Une délicieuse odeur de chocolat chaud et de viennoiserie l'interpella. À sa gauche, le reste de la librairie avait été aménagé en un espace restauration. Des petites tables blanches de jardin style anglais et des chaises assorties. Des coussins moelleux. Une vitrine en verre pleine à craquer de mets sucrés. Des glycines en papier violet pendaient au plafond. En fond sonore, elle reconnut les musiques d'un célèbre studio d'animation japonaise.

La séparation entre les deux espaces était d'autant plus flagrante en s'intéressant au sol. La partie librairie était recouverte d'un parquet brun clair alors que la partie café laissait place à un élégant carrelage de damier noir et blanc.

Sanoé avait l'impression d'avoir mis les pieds dans un livre de conte illustré.

Trois groupes de personnes étaient déjà attablés, une tasse et une sucrerie dans la main, ils discutaient joyeusement.

Arthur était derrière le comptoir du côté café, le nez plongé dans un carnet de croquis. Il était tellement concentré, qu'il ne fit pas attention à la nouvelle venue. Son crayon dansait sur sa feuille. D'un mouvement circulaire, il traçait minutieusement les bases de son dessin. Il s'arrêta. Sanoé crut qu'il l'avait vu, mais il se contenta de froncer les sourcils, les yeux rivés sur son œuvre. Il griffonna rageusement et mordilla le bout de son crayon.

Il avait relevé ses cheveux en une queue de cheval, mais des mèches rebelles ne cessaient de tomber devant ses yeux et chatouiller ses joues. Coiffé ainsi, on ne remarquait que d'avantage la rangée de boucles d'oreilles qui ornaient ses oreilles. Il avait enfilé un tablier vert sauge avec l'inscription "La madeleine de Proust". Pas de doute possible, il travaillait ici.

- Pas très professionnel tout ça, plaisanta Sanoé en s'accoudant au comptoir. C'est comme ça que tu accueilles tes clients.

Arthur sursauta. Il contempla Sanoé, comme s'il était étonné de la voir maintenant. Il jeta un coup d'œil à l'horloge derrière lui et d'un ton las lança.

- T'es carrément en retard.

- Bonjour à toi aussi cher partenaire, ça fait plaisir de te voir !

Arthur souffla du nez, mais le bout de ses oreilles avait viré aux rouges.
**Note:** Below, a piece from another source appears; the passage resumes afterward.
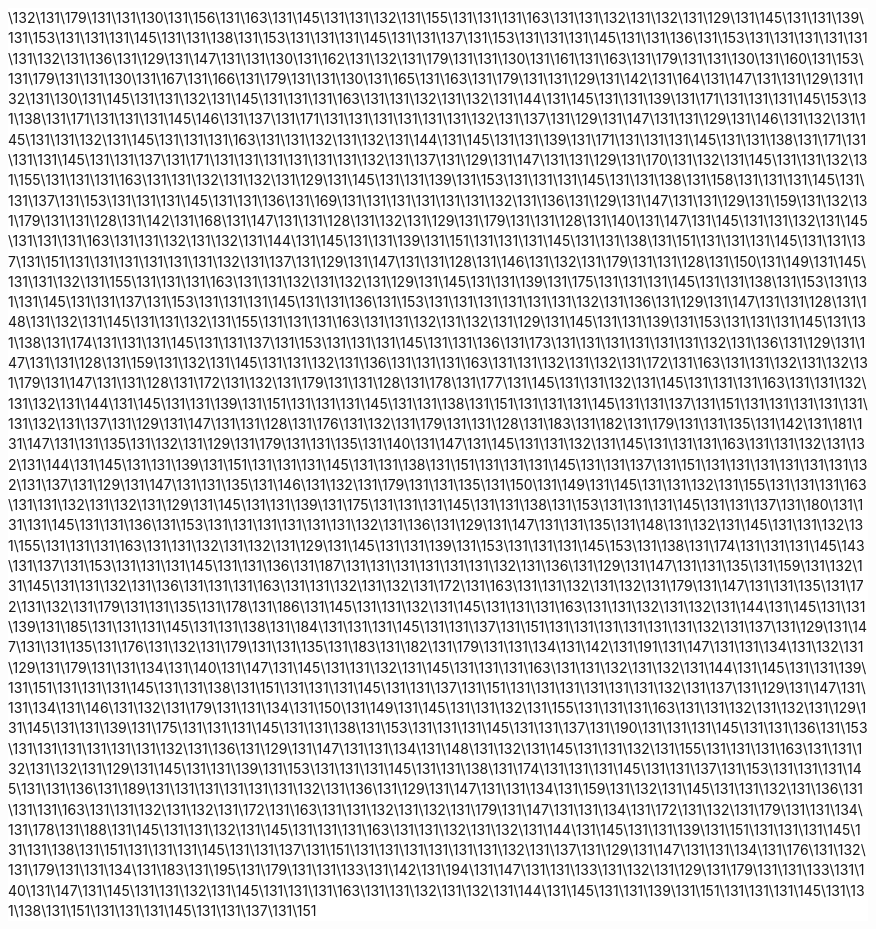 \132\131\179\131\131\130\131\156\131\163\131\145\131\131\132\131\155\131\131\131\163\131\131\132\131\132\131\129\131\145\131\131\139\131\153\131\131\131\145\131\131\138\131\153\131\131\131\145\131\131\137\131\153\131\131\131\145\131\131\136\131\153\131\131\131\131\131\131\132\131\136\131\129\131\147\131\131\130\131\162\131\132\131\179\131\131\130\131\161\131\163\131\179\131\131\130\131\160\131\153\131\179\131\131\130\131\167\131\166\131\179\131\131\130\131\165\131\163\131\179\131\131\129\131\142\131\164\131\147\131\131\129\131\132\131\130\131\145\131\131\132\131\145\131\131\131\163\131\131\132\131\132\131\144\131\145\131\131\139\131\171\131\131\131\145\153\131\138\131\171\131\131\131\145\146\131\137\131\171\131\131\131\131\131\131\132\131\137\131\129\131\147\131\131\129\131\146\131\132\131\145\131\131\132\131\145\131\131\131\163\131\131\132\131\132\131\144\131\145\131\131\139\131\171\131\131\131\145\131\131\138\131\171\131\131\131\145\131\131\137\131\171\131\131\131\131\131\131\132\131\137\131\129\131\147\131\131\129\131\170\131\132\131\145\131\131\132\131\155\131\131\131\163\131\131\132\131\132\131\129\131\145\131\131\139\131\153\131\131\131\145\131\131\138\131\158\131\131\131\145\131\131\137\131\153\131\131\131\145\131\131\136\131\169\131\131\131\131\131\131\132\131\136\131\129\131\147\131\131\129\131\159\131\132\131\179\131\131\128\131\142\131\168\131\147\131\131\128\131\132\131\129\131\179\131\131\128\131\140\131\147\131\145\131\131\132\131\145\131\131\131\163\131\131\132\131\132\131\144\131\145\131\131\139\131\151\131\131\131\145\131\131\138\131\151\131\131\131\145\131\131\137\131\151\131\131\131\131\131\131\132\131\137\131\129\131\147\131\131\128\131\146\131\132\131\179\131\131\128\131\150\131\149\131\145\131\131\132\131\155\131\131\131\163\131\131\132\131\132\131\129\131\145\131\131\139\131\175\131\131\131\145\131\131\138\131\153\131\131\131\145\131\131\137\131\153\131\131\131\145\131\131\136\131\153\131\131\131\131\131\131\132\131\136\131\129\131\147\131\131\128\131\148\131\132\131\145\131\131\132\131\155\131\131\131\163\131\131\132\131\132\131\129\131\145\131\131\139\131\153\131\131\131\145\131\131\138\131\174\131\131\131\145\131\131\137\131\153\131\131\131\145\131\131\136\131\173\131\131\131\131\131\131\132\131\136\131\129\131\147\131\131\128\131\159\131\132\131\145\131\131\132\131\136\131\131\131\163\131\131\132\131\132\131\172\131\163\131\131\132\131\132\131\179\131\147\131\131\128\131\172\131\132\131\179\131\131\128\131\178\131\177\131\145\131\131\132\131\145\131\131\131\163\131\131\132\131\132\131\144\131\145\131\131\139\131\151\131\131\131\145\131\131\138\131\151\131\131\131\145\131\131\137\131\151\131\131\131\131\131\131\132\131\137\131\129\131\147\131\131\128\131\176\131\132\131\179\131\131\128\131\183\131\182\131\179\131\131\135\131\142\131\181\131\147\131\131\135\131\132\131\129\131\179\131\131\135\131\140\131\147\131\145\131\131\132\131\145\131\131\131\163\131\131\132\131\132\131\144\131\145\131\131\139\131\151\131\131\131\145\131\131\138\131\151\131\131\131\145\131\131\137\131\151\131\131\131\131\131\131\132\131\137\131\129\131\147\131\131\135\131\146\131\132\131\179\131\131\135\131\150\131\149\131\145\131\131\132\131\155\131\131\131\163\131\131\132\131\132\131\129\131\145\131\131\139\131\175\131\131\131\145\131\131\138\131\153\131\131\131\145\131\131\137\131\180\131\131\131\145\131\131\136\131\153\131\131\131\131\131\131\132\131\136\131\129\131\147\131\131\135\131\148\131\132\131\145\131\131\132\131\155\131\131\131\163\131\131\132\131\132\131\129\131\145\131\131\139\131\153\131\131\131\145\153\131\138\131\174\131\131\131\145\143\131\137\131\153\131\131\131\145\131\131\136\131\187\131\131\131\131\131\131\132\131\136\131\129\131\147\131\131\135\131\159\131\132\131\145\131\131\132\131\136\131\131\131\163\131\131\132\131\132\131\172\131\163\131\131\132\131\132\131\179\131\147\131\131\135\131\172\131\132\131\179\131\131\135\131\178\131\186\131\145\131\131\132\131\145\131\131\131\163\131\131\132\131\132\131\144\131\145\131\131\139\131\185\131\131\131\145\131\131\138\131\184\131\131\131\145\131\131\137\131\151\131\131\131\131\131\131\132\131\137\131\129\131\147\131\131\135\131\176\131\132\131\179\131\131\135\131\183\131\182\131\179\131\131\134\131\142\131\191\131\147\131\131\134\131\132\131\129\131\179\131\131\134\131\140\131\147\131\145\131\131\132\131\145\131\131\131\163\131\131\132\131\132\131\144\131\145\131\131\139\131\151\131\131\131\145\131\131\138\131\151\131\131\131\145\131\131\137\131\151\131\131\131\131\131\131\132\131\137\131\129\131\147\131\131\134\131\146\131\132\131\179\131\131\134\131\150\131\149\131\145\131\131\132\131\155\131\131\131\163\131\131\132\131\132\131\129\131\145\131\131\139\131\175\131\131\131\145\131\131\138\131\153\131\131\131\145\131\131\137\131\190\131\131\131\145\131\131\136\131\153\131\131\131\131\131\131\132\131\136\131\129\131\147\131\131\134\131\148\131\132\131\145\131\131\132\131\155\131\131\131\163\131\131\132\131\132\131\129\131\145\131\131\139\131\153\131\131\131\145\131\131\138\131\174\131\131\131\145\131\131\137\131\153\131\131\131\145\131\131\136\131\189\131\131\131\131\131\131\132\131\136\131\129\131\147\131\131\134\131\159\131\132\131\145\131\131\132\131\136\131\131\131\163\131\131\132\131\132\131\172\131\163\131\131\132\131\132\131\179\131\147\131\131\134\131\172\131\132\131\179\131\131\134\131\178\131\188\131\145\131\131\132\131\145\131\131\131\163\131\131\132\131\132\131\144\131\145\131\131\139\131\151\131\131\131\145\131\131\138\131\151\131\131\131\145\131\131\137\131\151\131\131\131\131\131\131\132\131\137\131\129\131\147\131\131\134\131\176\131\132\131\179\131\131\134\131\183\131\195\131\179\131\131\133\131\142\131\194\131\147\131\131\133\131\132\131\129\131\179\131\131\133\131\140\131\147\131\145\131\131\132\131\145\131\131\131\163\131\131\132\131\132\131\144\131\145\131\131\139\131\151\131\131\131\145\131\131\138\131\151\131\131\131\145\131\131\137\131\151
- Alors dis-moi, c'est quoi l'urgence ? Tu m'as laissé un tas de messages et je n'en ai pas compris le quart.

- C'est joli ici, tu bosses là depuis longtemps ? questionna Sanoé, en se tortillant pour admirer la décoration.

Sanoé avait parfois des difficultés à rester concentré sur un sujet. Son cerveau passait du coq à l'âne. Mais tout ce qui était autour d'elle était si intéressant. Les glycines qui frémissaient à cause d'un courant d'air. Le chat porte-bonheur sur une étagère, dont la patte bougeait en rythme. La jambe de cette cliente qui tressautait à cause d'un tic nerveux. Les deux grains de beauté d'Arthur qu'elle trouvait adorables. Le premier, situé sous son œil droit, et l'autre au coin gauche de sa lèvre inférieure.